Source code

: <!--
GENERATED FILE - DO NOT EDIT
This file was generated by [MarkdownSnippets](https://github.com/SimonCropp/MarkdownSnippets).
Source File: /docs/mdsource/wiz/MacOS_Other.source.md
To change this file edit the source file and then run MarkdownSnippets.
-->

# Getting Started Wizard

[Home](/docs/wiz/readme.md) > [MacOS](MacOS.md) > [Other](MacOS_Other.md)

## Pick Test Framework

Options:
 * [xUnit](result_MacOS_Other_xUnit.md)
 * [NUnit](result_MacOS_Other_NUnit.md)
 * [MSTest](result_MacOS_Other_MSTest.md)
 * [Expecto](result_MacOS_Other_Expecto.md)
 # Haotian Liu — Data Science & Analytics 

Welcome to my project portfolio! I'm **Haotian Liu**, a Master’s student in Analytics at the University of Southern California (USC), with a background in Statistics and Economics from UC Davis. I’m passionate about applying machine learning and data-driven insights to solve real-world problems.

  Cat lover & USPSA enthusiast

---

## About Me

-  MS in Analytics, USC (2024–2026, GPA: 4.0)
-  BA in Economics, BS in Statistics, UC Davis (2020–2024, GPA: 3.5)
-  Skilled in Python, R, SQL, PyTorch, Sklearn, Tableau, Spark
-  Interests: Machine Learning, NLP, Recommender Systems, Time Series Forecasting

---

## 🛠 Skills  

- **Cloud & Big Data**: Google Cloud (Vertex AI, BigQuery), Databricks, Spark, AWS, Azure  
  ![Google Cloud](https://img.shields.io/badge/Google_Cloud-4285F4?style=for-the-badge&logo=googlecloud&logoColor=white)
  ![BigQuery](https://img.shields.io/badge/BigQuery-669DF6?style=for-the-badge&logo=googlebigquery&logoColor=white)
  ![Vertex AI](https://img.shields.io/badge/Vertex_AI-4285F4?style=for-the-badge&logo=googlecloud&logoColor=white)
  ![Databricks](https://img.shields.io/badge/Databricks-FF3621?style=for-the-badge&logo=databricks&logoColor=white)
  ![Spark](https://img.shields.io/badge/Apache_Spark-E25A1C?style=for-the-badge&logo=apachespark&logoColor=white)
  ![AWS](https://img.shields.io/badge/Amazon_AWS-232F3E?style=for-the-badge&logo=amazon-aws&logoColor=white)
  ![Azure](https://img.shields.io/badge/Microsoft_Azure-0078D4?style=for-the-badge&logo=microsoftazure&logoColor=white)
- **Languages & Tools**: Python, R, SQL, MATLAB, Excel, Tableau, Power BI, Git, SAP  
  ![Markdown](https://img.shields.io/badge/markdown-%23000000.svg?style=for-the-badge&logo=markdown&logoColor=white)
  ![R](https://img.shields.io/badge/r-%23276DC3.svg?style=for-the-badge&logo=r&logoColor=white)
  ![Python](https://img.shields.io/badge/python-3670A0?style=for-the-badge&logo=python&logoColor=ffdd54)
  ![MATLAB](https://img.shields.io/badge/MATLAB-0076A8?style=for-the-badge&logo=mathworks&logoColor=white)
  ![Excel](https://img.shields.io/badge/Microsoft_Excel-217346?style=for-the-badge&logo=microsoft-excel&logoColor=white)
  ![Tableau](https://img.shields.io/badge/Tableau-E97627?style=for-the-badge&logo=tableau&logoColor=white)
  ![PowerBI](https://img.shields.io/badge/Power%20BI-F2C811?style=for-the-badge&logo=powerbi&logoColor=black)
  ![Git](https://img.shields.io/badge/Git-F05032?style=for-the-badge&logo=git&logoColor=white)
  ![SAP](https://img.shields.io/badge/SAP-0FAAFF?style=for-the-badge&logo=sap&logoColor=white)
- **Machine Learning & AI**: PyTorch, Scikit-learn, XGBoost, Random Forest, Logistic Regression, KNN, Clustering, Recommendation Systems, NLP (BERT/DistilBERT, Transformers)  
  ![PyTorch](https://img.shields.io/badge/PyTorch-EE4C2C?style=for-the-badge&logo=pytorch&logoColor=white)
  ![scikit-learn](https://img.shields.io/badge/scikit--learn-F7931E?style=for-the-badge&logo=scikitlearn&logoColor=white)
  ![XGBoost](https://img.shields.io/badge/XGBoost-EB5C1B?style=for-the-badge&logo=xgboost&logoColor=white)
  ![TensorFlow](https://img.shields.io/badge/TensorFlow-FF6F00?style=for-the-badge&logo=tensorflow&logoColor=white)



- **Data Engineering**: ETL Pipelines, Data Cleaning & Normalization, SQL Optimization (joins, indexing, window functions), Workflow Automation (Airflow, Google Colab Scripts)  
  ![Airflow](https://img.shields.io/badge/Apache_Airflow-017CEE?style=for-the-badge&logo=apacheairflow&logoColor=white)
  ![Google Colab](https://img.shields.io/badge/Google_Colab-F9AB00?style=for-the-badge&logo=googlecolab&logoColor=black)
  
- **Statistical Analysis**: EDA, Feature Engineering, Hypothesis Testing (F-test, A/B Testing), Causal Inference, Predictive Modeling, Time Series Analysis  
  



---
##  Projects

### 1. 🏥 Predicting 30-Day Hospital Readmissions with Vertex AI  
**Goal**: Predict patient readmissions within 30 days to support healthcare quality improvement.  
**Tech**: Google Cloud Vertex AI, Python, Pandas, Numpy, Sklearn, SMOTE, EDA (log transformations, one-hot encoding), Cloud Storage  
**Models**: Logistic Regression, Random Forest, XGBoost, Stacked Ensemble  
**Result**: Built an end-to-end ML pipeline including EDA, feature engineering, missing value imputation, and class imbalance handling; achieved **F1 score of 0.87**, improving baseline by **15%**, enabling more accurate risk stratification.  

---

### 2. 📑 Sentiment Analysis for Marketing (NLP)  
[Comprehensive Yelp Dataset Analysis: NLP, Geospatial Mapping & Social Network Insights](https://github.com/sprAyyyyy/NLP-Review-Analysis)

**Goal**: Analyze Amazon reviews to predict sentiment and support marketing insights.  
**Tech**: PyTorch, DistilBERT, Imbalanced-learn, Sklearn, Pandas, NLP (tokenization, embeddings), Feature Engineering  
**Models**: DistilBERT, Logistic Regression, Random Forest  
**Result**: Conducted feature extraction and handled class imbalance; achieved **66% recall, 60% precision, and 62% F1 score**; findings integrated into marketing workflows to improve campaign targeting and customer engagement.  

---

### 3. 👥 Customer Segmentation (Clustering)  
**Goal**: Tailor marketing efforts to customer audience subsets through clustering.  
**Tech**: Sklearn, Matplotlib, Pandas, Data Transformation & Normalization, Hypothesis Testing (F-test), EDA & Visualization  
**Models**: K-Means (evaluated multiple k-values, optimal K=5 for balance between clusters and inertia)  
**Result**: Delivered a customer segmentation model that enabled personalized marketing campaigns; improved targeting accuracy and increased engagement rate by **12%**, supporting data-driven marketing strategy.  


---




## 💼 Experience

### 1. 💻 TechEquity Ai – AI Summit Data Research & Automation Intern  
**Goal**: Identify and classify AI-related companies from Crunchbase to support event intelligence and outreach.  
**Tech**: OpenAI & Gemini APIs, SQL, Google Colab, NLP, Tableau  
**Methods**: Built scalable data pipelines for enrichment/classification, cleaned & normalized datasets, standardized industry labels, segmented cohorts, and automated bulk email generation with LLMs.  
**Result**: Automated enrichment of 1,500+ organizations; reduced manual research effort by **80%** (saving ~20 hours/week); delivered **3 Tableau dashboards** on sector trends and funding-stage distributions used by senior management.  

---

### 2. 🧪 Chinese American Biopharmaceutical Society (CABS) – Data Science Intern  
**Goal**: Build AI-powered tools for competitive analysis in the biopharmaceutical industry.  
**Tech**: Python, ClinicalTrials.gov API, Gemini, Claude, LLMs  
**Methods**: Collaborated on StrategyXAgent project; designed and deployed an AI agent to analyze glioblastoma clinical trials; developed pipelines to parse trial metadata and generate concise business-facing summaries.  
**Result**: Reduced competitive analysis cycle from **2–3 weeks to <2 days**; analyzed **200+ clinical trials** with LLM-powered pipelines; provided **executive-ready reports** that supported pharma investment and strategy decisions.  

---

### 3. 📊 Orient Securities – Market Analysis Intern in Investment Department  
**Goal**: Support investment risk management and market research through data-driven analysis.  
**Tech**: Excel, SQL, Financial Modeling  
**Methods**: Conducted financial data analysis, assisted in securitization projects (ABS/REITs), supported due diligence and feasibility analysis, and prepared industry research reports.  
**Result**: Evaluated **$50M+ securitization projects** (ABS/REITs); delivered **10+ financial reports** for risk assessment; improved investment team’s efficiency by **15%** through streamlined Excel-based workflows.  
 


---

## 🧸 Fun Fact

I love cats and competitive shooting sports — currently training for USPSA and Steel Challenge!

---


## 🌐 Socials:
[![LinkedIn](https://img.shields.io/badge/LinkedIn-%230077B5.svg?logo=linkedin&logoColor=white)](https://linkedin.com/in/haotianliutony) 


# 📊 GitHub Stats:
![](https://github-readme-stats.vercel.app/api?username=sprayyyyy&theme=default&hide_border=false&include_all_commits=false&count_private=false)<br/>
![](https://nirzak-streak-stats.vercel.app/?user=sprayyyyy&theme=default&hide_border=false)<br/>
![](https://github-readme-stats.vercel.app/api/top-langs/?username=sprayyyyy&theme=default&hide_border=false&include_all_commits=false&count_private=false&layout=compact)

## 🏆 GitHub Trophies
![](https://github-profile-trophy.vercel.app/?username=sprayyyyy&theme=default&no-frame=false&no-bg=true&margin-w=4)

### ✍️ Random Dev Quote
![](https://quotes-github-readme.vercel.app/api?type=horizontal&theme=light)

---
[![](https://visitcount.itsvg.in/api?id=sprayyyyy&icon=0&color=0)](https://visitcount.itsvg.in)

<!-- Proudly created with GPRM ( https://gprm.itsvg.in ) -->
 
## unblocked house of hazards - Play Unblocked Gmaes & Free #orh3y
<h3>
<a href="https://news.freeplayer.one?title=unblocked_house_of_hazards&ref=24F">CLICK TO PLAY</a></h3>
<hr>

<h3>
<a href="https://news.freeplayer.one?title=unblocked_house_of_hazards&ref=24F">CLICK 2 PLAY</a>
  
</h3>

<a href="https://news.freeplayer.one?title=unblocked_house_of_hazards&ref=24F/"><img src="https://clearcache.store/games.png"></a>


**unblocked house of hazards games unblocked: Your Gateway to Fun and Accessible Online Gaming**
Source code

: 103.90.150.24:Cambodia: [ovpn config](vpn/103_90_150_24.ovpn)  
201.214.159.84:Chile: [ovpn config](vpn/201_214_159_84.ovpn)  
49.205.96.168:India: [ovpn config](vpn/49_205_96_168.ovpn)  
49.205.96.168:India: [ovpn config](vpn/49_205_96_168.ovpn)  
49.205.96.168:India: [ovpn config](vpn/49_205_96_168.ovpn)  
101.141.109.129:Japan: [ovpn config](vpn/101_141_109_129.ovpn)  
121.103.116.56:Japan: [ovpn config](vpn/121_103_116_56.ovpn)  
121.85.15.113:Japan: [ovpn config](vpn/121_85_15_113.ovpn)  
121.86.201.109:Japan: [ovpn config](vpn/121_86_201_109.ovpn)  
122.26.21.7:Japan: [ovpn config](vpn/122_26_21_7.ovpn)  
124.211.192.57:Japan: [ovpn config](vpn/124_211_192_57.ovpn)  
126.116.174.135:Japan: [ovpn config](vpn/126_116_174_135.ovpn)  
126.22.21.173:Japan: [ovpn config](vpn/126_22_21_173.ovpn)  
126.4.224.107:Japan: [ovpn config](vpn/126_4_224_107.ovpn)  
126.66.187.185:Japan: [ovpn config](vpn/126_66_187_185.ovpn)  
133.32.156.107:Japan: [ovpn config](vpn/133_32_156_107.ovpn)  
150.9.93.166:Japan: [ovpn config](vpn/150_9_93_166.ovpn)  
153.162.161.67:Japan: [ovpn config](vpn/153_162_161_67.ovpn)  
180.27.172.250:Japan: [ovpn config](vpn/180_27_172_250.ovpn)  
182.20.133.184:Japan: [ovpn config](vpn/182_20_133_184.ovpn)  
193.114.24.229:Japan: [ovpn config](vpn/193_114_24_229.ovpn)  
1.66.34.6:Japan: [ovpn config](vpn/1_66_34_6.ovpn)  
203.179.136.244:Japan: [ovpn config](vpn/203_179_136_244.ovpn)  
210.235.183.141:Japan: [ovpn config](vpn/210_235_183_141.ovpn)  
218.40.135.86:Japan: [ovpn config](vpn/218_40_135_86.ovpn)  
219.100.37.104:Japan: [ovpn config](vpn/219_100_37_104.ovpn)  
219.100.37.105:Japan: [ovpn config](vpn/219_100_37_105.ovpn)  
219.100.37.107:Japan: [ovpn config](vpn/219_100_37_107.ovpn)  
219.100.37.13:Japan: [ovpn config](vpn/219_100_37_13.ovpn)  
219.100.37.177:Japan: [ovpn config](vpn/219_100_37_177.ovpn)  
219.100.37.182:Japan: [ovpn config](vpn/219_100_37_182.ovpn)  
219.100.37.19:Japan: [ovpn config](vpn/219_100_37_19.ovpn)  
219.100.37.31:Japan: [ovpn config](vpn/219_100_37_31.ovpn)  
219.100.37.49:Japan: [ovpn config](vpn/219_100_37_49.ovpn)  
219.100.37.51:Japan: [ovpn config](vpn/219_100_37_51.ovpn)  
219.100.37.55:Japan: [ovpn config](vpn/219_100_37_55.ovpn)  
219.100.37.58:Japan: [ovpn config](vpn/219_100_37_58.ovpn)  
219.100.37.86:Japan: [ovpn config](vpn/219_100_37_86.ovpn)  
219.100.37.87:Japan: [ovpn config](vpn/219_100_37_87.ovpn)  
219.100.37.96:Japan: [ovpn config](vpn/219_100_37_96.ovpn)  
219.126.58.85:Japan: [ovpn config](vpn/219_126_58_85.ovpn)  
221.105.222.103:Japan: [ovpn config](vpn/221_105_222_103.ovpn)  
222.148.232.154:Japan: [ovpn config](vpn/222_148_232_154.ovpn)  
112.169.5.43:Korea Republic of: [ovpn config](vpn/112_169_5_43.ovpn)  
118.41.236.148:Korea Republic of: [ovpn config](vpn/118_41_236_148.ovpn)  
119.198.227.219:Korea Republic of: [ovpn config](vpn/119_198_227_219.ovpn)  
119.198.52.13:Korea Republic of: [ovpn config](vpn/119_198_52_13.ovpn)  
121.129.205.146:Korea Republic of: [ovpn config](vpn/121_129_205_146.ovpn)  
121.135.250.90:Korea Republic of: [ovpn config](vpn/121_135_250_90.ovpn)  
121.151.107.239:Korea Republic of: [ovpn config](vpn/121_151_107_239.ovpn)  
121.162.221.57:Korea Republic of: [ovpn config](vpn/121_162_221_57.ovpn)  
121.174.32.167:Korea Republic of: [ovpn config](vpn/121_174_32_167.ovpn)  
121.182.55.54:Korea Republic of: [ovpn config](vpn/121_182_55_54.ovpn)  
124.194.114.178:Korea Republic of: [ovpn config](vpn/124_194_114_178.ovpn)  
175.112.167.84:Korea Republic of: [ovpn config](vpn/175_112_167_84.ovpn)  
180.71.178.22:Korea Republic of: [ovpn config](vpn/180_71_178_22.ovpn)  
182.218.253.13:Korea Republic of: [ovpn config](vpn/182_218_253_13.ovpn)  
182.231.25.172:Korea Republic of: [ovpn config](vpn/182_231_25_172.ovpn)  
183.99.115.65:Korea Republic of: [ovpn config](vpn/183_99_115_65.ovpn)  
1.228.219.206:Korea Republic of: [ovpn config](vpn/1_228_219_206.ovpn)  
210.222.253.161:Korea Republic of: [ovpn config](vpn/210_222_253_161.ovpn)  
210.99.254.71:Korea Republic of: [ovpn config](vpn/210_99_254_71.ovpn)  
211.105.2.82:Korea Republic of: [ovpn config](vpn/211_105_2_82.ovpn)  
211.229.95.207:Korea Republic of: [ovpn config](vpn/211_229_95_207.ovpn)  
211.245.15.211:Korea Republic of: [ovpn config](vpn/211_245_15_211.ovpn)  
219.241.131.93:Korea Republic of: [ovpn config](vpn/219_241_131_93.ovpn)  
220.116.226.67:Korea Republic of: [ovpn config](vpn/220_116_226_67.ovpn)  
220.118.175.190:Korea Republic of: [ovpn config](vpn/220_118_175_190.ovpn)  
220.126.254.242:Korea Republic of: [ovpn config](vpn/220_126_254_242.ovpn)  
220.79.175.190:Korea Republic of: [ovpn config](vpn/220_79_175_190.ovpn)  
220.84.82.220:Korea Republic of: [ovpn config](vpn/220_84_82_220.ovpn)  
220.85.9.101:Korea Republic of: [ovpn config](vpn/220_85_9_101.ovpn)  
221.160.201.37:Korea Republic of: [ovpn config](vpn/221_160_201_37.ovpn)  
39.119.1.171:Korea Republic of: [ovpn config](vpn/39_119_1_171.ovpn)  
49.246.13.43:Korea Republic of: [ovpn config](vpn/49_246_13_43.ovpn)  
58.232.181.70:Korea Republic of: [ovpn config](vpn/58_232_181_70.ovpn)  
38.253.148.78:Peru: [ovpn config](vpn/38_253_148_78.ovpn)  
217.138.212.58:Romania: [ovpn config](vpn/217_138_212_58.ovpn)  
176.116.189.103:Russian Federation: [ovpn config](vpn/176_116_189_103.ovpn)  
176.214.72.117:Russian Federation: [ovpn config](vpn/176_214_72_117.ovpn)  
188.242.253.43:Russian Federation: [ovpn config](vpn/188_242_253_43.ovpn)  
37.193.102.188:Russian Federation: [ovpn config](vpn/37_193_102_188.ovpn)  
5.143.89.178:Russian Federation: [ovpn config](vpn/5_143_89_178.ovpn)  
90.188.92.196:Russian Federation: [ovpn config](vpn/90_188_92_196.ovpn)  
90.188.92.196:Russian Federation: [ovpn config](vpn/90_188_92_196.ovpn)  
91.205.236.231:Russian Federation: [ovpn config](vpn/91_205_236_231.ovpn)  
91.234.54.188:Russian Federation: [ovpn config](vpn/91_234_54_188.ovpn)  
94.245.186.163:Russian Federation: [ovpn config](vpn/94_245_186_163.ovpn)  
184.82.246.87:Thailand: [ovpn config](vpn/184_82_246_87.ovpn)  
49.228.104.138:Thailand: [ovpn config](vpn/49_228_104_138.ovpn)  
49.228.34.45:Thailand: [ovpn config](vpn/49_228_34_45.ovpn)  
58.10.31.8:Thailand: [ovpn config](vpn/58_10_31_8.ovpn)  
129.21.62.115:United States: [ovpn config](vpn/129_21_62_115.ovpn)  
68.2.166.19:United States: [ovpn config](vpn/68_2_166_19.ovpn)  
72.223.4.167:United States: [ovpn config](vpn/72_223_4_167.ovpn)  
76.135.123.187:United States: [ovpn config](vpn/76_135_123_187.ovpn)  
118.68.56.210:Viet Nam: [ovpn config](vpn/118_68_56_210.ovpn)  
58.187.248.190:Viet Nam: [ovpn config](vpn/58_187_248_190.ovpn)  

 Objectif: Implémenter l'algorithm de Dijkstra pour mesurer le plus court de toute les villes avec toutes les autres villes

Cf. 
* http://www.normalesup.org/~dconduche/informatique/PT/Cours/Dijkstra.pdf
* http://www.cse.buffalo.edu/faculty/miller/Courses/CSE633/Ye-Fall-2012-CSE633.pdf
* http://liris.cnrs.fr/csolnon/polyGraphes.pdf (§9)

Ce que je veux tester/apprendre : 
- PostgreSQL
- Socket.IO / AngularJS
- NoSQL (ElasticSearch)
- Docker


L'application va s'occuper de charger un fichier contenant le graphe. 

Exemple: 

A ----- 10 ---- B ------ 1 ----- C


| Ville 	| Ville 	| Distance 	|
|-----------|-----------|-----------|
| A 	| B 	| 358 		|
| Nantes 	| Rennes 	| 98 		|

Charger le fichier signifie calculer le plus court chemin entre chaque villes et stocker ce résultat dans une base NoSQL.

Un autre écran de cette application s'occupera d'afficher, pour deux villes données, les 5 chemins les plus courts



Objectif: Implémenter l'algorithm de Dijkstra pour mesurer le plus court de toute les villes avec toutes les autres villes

Problem requirements ▸
Each line from the one containing "- NoSQL (ElasticSearch)" through the last line of the entries is to be copied exactly, with no other lines added.

Output for this exercise ▸
- NoSQL (ElasticSearch)
- Docker


L'application va s'occuper de charger un fichier contenant le graphe. 

Exemple: 

A ----- 10 ---- B ------ 1 ----- C


| Ville 	| Ville 	| Distance 	|
|-----------|-----------|-----------|
| A 	| B 	| 358 		|
| Nantes 	| Rennes 	| 98 		|

Charger le fichier signifie calculer le plus court chemin entre chaque villes et stocker ce résultat dans une base NoSQL.

Un autre écran de cette application s'occupera d'afficher, pour deux villes données, les 5 chemins les plus courts



Objectif: Implémenter l'algorithm de Dijkstra pour mesurer le plus court de toute les villes avec toutes les autres villes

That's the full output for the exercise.